### [Problem statement]
For each line in the records that contains "color", make a copy.

### [Recorded data]
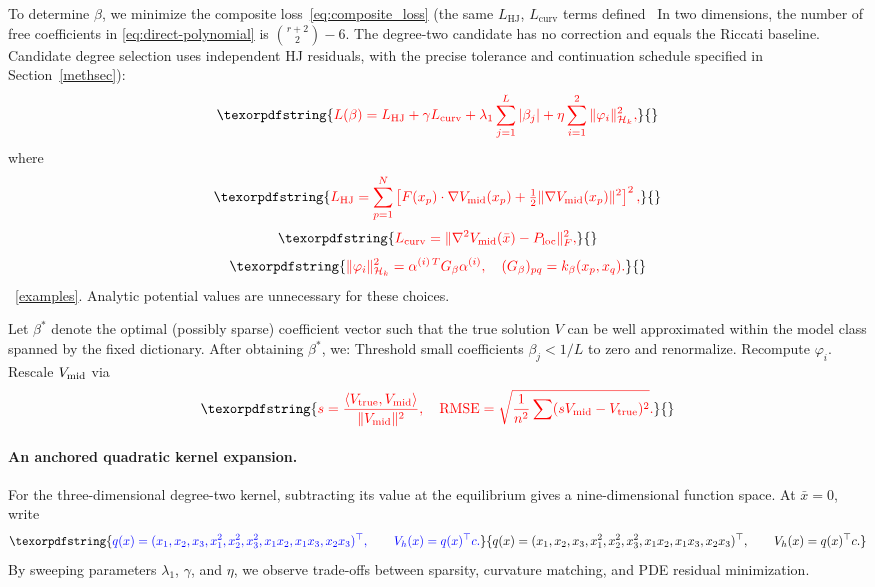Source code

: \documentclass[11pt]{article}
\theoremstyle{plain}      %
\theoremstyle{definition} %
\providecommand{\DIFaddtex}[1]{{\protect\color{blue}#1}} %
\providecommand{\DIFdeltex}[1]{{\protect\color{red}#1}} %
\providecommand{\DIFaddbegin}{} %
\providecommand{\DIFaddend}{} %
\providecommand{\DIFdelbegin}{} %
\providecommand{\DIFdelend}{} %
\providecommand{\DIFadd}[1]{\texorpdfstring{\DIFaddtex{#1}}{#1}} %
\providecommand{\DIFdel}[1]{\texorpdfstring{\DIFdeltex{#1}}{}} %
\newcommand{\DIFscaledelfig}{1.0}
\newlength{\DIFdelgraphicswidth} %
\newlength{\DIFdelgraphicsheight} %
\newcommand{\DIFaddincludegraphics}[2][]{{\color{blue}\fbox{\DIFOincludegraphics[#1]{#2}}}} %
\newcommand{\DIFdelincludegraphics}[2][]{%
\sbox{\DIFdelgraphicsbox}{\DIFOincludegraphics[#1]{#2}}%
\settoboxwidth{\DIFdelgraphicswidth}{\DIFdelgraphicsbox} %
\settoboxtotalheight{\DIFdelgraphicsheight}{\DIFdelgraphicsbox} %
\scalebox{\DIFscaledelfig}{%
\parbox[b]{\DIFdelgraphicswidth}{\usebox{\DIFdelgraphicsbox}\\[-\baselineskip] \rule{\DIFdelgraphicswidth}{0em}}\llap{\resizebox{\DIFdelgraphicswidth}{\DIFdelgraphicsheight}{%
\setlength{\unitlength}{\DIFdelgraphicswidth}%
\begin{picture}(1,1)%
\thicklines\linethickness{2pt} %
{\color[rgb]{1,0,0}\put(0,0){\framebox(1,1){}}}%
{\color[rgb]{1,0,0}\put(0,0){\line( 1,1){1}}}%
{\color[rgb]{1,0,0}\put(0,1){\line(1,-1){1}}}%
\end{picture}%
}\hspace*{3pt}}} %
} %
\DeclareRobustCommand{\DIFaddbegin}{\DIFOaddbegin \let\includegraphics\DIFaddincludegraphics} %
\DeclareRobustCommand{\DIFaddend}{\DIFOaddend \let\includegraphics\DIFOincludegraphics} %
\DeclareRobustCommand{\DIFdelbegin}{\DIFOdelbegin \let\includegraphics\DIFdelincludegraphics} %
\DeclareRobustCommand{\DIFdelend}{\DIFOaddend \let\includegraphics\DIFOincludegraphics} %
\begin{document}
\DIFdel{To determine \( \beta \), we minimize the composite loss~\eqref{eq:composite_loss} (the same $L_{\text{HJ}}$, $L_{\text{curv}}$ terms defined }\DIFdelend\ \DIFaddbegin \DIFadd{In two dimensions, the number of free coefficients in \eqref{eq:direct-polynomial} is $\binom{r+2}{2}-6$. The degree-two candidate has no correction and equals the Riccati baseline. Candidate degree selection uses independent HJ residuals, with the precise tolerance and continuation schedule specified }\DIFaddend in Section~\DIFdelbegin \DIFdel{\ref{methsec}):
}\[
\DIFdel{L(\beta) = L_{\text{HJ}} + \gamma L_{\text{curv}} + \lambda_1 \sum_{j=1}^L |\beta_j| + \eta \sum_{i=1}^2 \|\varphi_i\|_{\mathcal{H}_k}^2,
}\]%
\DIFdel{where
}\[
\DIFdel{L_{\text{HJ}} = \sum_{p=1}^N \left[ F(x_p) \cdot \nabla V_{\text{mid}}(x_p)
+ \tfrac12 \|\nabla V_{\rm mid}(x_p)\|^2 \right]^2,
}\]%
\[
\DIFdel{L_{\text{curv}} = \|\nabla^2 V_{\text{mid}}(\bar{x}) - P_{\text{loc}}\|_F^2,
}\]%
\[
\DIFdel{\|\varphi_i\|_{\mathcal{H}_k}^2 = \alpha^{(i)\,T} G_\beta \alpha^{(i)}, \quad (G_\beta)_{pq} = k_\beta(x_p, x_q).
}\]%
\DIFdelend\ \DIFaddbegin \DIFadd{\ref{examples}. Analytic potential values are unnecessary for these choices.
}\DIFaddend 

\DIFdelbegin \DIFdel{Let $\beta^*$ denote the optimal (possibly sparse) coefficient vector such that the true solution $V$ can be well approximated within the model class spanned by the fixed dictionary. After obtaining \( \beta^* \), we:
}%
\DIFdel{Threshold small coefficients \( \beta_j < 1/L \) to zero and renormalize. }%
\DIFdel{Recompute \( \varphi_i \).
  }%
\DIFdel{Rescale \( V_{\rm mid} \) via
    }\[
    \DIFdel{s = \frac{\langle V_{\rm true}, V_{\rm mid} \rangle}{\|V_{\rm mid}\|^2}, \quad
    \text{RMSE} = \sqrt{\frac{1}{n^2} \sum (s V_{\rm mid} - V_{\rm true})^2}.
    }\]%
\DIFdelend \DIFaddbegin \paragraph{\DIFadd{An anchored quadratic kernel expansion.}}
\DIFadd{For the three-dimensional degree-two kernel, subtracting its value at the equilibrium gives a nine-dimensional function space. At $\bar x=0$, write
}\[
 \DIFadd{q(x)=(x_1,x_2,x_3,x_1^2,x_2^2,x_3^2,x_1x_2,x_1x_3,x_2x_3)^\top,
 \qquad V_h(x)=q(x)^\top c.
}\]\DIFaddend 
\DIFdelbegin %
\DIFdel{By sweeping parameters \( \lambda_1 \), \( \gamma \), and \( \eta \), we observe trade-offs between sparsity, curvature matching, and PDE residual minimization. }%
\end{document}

### [Your response]
\providecommand{\DIFaddtex}[1]{{\protect\color{blue}#1}} %
\providecommand{\DIFdeltex}[1]{{\protect\color{red}#1}} %
\newcommand{\DIFaddincludegraphics}[2][]{{\color{blue}\fbox{\DIFOincludegraphics[#1]{#2}}}} %
{\color[rgb]{1,0,0}\put(0,0){\framebox(1,1){}}}%
{\color[rgb]{1,0,0}\put(0,0){\line( 1,1){1}}}%
{\color[rgb]{1,0,0}\put(0,1){\line(1,-1){1}}}%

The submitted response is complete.